Closed dylex closed 6 years ago
I am excited to try it Dylan. Could you please provide a usage example of using GPU? My guess is adding the following switches:
-p gpu --gres=gpu:#
Question: does the # in -gres correspond to the number of GPU per task or number of GPU in total? Is the number of tasks limited by the total number of available GPUs?
Do you think this would work?
sbatch -n 16 -p ccb --qos ccb -c 5 -p gpu --gres=gpu:16 --exclusive --wrap'; %--ntasks-per-node 5 mybatch.sh
If you want to run on n nodes, with t tasks per node, each using c CPUs and 1 GPU (for a total of tc CPUs and t GPUs per node, or ntc total CPUs and nt total GPUs), you'd do:
sbatch -N$n -c$c --ntasks-per-node=$t --gres=gpu:$t -p gpu --wrap 'disBatch.py -g $taskfile'
Do not specify exclusive.
Excellent. Can I try it now or should I wait until Nick completes the review? Would it be okay to unload 'disBatch' module (v1.3) and add path to your version of disBatch.py?

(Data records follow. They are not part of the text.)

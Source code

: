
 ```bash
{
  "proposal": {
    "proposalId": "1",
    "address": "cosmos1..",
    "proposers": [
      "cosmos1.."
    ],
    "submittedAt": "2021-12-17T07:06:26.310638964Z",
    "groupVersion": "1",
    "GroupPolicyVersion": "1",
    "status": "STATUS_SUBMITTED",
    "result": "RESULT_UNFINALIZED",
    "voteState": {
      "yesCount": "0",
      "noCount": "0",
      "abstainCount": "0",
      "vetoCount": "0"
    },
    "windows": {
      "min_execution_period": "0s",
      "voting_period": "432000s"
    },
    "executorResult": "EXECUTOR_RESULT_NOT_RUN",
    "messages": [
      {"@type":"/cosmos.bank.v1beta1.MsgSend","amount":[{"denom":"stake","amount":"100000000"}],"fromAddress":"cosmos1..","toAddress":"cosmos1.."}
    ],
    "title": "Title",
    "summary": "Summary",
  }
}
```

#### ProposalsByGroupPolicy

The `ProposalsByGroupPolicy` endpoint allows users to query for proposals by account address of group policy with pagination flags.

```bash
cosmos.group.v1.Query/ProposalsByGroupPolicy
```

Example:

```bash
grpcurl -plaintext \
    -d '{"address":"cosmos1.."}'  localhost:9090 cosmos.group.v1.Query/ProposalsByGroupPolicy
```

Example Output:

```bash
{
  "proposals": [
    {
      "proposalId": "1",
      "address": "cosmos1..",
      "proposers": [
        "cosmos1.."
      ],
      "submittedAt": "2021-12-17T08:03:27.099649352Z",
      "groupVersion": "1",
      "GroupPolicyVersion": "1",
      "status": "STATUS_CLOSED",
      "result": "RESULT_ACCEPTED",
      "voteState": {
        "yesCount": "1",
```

If you'd like. Probably better not to use my version directly, in case I change things, but you can certainly clone this repo and run from there.
I get this error:
sbatch: error: Batch job submission failed: Requested node configuration is not available
when I ran the command below:
sbatch -N16 -c1 --ntasks-per-node=5 --gres=gpu:5 -p gpu --wrap 'disBatch.py -g /mnt/ceph/users/jjun/groundtruth_irc/bionet/bionet_static/irc_v4.2.6.disbatch'
I tried to install setup.py after cloning disBatch.py on the cluster but it gave me a permission error below:
jjun@workergpu05:disBatch$ python setup.py install running install running build running build_scripts creating build creating build/scripts-2.7 copying and adjusting disBatch.py -> build/scripts-2.7 changing mode of build/scripts-2.7/disBatch.py from 664 to 775 running install_scripts copying build/scripts-2.7/disBatch.py -> /usr/bin error: /usr/bin/disBatch.py: Permission denied
I made sure disBatch.py is called from the github clone:
jjun@workergpu05:src$ which disBatch.py ~/src/disBatch/disBatch.py
Any suggestion would be appreciated.
For install: the default install for python packages requires root. You probably want --user
, or just run directly out of the clone.
This is now specific to our cluster, so we should probably take it off-line, but FI doesn't have 16 nodes with 5 GPUs. See the cluster docs.
DS: Thanks for the modified updates.
Using generic support for splitting environment-specified resources across tasks.